» STORED DATA:
________

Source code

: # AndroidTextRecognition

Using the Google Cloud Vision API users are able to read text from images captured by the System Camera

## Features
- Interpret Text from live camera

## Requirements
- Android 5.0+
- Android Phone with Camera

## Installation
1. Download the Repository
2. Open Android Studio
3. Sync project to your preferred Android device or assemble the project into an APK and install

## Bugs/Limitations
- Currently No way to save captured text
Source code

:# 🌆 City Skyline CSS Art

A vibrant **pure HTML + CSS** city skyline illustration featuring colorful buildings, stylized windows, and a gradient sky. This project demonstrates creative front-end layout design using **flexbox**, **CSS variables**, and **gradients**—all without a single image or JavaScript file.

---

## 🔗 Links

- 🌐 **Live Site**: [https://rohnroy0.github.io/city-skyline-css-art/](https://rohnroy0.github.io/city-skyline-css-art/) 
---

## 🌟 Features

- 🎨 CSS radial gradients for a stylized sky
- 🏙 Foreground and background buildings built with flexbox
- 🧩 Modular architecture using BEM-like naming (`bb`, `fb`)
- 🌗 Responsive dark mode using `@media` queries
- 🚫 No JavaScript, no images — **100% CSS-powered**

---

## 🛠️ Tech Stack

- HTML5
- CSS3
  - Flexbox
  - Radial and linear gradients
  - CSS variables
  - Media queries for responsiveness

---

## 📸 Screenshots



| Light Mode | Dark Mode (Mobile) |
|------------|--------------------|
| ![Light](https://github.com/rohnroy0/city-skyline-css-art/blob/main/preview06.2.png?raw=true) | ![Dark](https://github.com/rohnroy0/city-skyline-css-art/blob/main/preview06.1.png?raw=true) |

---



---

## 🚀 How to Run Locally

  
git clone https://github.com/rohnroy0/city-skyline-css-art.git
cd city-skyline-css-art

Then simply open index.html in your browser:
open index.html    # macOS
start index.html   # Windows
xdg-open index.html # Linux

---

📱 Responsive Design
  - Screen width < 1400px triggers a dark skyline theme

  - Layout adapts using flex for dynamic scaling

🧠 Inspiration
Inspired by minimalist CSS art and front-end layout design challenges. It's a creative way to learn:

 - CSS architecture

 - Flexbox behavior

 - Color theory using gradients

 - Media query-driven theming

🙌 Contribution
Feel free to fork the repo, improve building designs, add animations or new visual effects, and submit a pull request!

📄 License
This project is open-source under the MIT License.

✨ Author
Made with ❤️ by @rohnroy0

________

» ASSIGNMENT:
Quote the data above from the line containing "- 🌗 Responsive" to the line containing "- CSS architecture", inclusive, and stop.

» SOLUTION FOR THIS EXERCISE:
- 🌗 Responsive dark mode using `@media` queries
- 🚫 No JavaScript, no images — **100% CSS-powered**

---

## 🛠️ Tech Stack

- HTML5
- CSS3
  - Flexbox
  - Radial and linear gradients
  - CSS variables
  - Media queries for responsiveness

---

## 📸 Screenshots



| Light Mode | Dark Mode (Mobile) |
|------------|--------------------|
| ![Light](https://github.com/rohnroy0/city-skyline-css-art/blob/main/preview06.2.png?raw=true) | ![Dark](https://github.com/rohnroy0/city-skyline-css-art/blob/main/preview06.1.png?raw=true) |

---



---

## 🚀 How to Run Locally

  
git clone https://github.com/rohnroy0/city-skyline-css-art.git
cd city-skyline-css-art

Then simply open index.html in your browser:
open index.html    # macOS
start index.html   # Windows
xdg-open index.html # Linux

---

📱 Responsive Design
  - Screen width < 1400px triggers a dark skyline theme

  - Layout adapts using flex for dynamic scaling

🧠 Inspiration
Inspired by minimalist CSS art and front-end layout design challenges. It's a creative way to learn:

 - CSS architecture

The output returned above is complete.